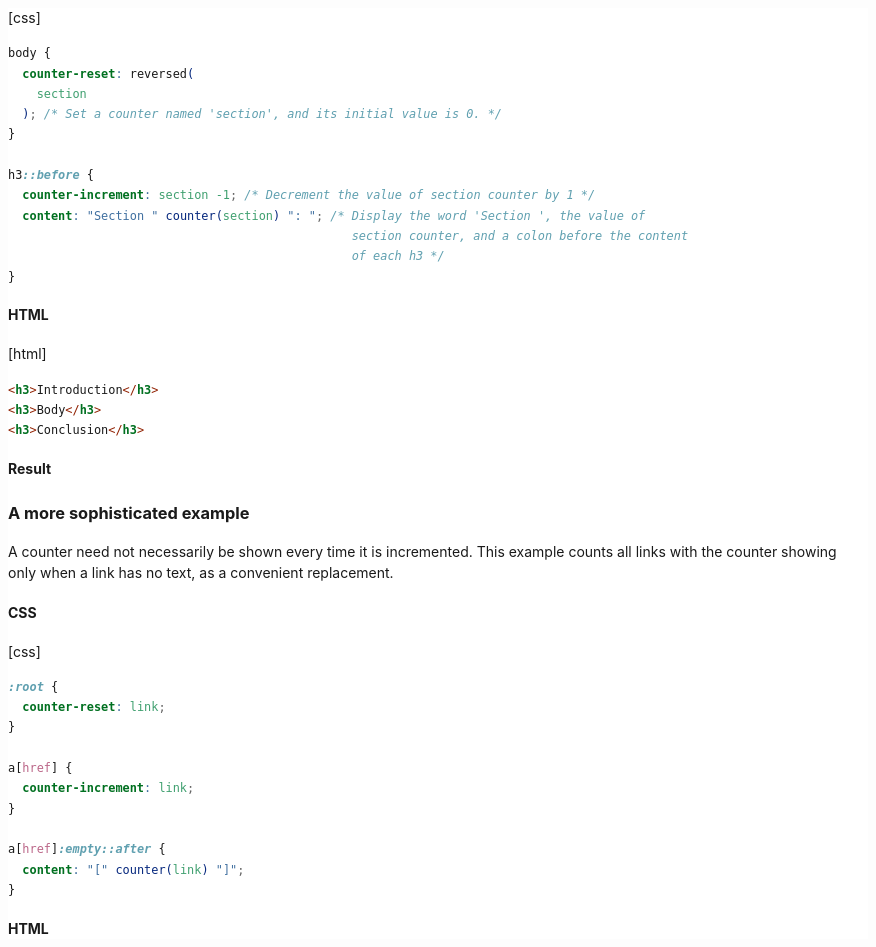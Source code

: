 [css]

```css
body {
  counter-reset: reversed(
    section
  ); /* Set a counter named 'section', and its initial value is 0. */
}

h3::before {
  counter-increment: section -1; /* Decrement the value of section counter by 1 */
  content: "Section " counter(section) ": "; /* Display the word 'Section ', the value of
                                                section counter, and a colon before the content
                                                of each h3 */
}
```

#### HTML

[html]

```html
<h3>Introduction</h3>
<h3>Body</h3>
<h3>Conclusion</h3>
```

#### Result

### A more sophisticated example

A counter need not necessarily be shown every time it is incremented.
This example counts all links with the counter showing only when a link
has no text, as a convenient replacement.

#### CSS

[css]

```css
:root {
  counter-reset: link;
}

a[href] {
  counter-increment: link;
}

a[href]:empty::after {
  content: "[" counter(link) "]";
}
```

#### HTML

Description of the task: Each line of the data that holds "value" should be copied.

Result:
  ); /* Set a counter named 'section', and its initial value is 0. */
  counter-increment: section -1; /* Decrement the value of section counter by 1 */
  content: "Section " counter(section) ": "; /* Display the word 'Section ', the value of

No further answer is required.